Jimmy Wales wrote:
Wiktionary has been cranking along happily in a state of technical neglect for quite some time.
It's also a more friendly environment. A lot of the fractiousnous over NPOV just doesn't happen there.
There are currently 32,246 entries. That's enough that we must preserve the work that's already done. It also precludes any change of license, whether that's fortunate or unfortunate I don't know.
Probably so. With a dictionary it's often difficult to know what is or what even can be copyrightable. Certainly the overall presentation would be copyright, but a lot of the small entries are often subject to the limited number of ways that a word can be defined.
The possibility of a different approach to licensing has, however, been raised at Wikisource -- and that project still has a small number of articles, and public domain material is more important there.
There is an active community there, with a lot of overlap to the broader wikipedia community.

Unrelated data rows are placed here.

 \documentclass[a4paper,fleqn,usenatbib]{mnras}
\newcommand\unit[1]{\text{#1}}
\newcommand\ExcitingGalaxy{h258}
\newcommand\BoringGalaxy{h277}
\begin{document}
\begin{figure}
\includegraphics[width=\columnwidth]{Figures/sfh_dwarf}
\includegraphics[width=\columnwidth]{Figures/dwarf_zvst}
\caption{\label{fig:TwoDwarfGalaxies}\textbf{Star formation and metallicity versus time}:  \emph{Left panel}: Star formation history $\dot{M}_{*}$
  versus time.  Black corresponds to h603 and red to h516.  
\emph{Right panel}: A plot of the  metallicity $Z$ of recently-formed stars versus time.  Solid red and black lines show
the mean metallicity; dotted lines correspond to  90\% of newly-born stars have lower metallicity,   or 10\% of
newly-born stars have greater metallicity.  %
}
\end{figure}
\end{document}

The need to be consulted on any changes that we implement.
I presume the "The need" should read "They need" :-) For the most part the Wiktionarians have not been too critical of the software, and have adapted to it quite well. If there is any one recurring complaint it might be with the enforced capitalization of the first letter. This creates an awkwardness when words can differ by whether the first letter is a capital or minuscule letter. The problem does occasionaly occur in Wikipedia (Communism vs. communism), but it happens far more frequently in Wiktionary. Most words are normally written to begin with a lower case letter.
They have an existing schema whereby they are doing in freeform text just what we ought to try to help them formalize with actual database functionality. One can only assume that their scheme is sometimes followed inconsistently because human editing is inevitably inconsistent. However, there appears to me to be enough consistency that a semi-automated conversion process should be possible.

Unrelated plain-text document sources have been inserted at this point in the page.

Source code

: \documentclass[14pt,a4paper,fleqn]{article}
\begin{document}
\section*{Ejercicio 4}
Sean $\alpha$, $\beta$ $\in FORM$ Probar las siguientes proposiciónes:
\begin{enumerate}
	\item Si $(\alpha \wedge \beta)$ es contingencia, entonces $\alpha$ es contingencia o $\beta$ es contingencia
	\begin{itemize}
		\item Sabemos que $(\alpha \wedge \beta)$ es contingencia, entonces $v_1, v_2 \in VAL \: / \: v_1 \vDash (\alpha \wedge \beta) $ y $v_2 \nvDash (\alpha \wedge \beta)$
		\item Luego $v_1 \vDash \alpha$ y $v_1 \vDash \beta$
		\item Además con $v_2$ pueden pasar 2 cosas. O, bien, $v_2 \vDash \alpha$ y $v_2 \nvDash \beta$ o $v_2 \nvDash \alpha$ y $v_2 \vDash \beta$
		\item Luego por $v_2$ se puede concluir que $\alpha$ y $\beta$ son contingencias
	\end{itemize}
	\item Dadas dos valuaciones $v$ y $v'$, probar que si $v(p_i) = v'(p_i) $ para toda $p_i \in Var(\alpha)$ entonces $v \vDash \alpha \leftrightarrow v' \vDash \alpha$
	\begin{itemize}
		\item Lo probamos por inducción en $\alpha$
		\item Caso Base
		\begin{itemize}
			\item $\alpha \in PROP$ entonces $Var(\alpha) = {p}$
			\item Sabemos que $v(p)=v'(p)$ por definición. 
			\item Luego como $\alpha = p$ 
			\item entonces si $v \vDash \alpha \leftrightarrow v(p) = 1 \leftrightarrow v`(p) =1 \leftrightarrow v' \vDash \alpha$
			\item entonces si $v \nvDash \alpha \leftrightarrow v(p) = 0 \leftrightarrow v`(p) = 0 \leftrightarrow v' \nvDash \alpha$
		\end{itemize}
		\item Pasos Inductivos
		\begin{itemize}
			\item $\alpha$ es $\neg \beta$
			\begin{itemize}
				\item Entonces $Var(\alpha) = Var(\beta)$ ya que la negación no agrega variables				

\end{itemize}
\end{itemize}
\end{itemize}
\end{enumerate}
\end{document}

There is indeed this sort of inconsistency, but it has not been a big problem. There are many words with complicated and multiple etymologies that would not fit well with a rigid structure. If the technical improvements are only *semi*-automated it should allow for an easy override of the structure.
Anything that we do should favor the needs of editors over abstract a priori desires for the end product. That is to say, if some fancy and clever thing requires a lot of work from editors, we just skip it. The editors are primary, or any wiki community will be destroyed.
I strongly agree. We are still a very far distance from any kind of end product. That would require some level of comprehensiveness, and I find from the work that I have done adapting the 1913 Webster with its more than 109,000 entries is a slow and tedious process. Reformatting it and expanding abbreviations to be distinctively Wiktionarian is only a part of it. One of the features of the 1913 Webster is the large number of examples of usage that are given from various writers; better identifying some of these passages gives value added to Wiktionary's entries. For Shakespeare quotes this means identifying the play from which the passage comes.
At the same time, we should design a "structured wiki" with one eye on campatibility with re-use. If there are existing XML schemas that have prominence in the wider community, we should look to them as a part of our design, even if we deliberately choose not to implement every possible aspect in order to favor ease-of-use for editors.
I'll wait to hear from the tech people before commenting much on this, but I think that the ability to opt out of features is good.
Consider this for an example: http://wiktionary.org/wiki/Vision
As a rank amateur database designer, I see several immediate possibilities which would make an instant and easy improvement. Even if we had a simple and less-than-ideal design, we could lay the groundwork now for something better in the future.
It would be interesting to see you expand on this.
I'm a huge fan of incremental change in cases like this. We'd like to improve the software for the wiktionarians in a way that conforms to how they like to edit, while laying the groundwork for further revisions down the line.
Consider a really bad database design, a 'flat file' design, or nearly so.
word AHD pronunciation IPA pronunciation SAMPA pronunciation definition synonym list related terms list translation list
This is a horrible design, with multi-valued fields, etc. It can be improved in just a few minutes of work. But even this horrible design would be better than freeform text.
I guess we've just become too accustomed to freeform. :-) At the same time I think that we have been creative in making use of various headings and indents.
Developer time and energy is at a premium (at least, until some clever developer really takes this up as a cause!) and so simplicity is a huge virtue. A little bit of fixing done soon, is better than an imaging hypothetical perfect system that's too intimidating and never gets off the ground.
Agreed. Still it's often difficult for us non-techies to know just what is easy for developers.
There are two major functions in such a dictionary. The first is in presenting the language to itself; the second is in making it available to speakers of other languages including being able to recognize what language a word might be from. More automated indexing could be helpful to achieving that end. As long as it needs to be done manually our contributors will be very inconsistent in remembering to put a word on each of the half-dozen languages that they may have added at a given point. We currently have many indexes, but many of the words that have been added to Wiktionary are not there.
I would also like to see some effort on the part of others in starting the Wiktionaries for other languages which could focus on presenting this materials to speakers of that language. It is impossible to create interwiktionary links before that happens.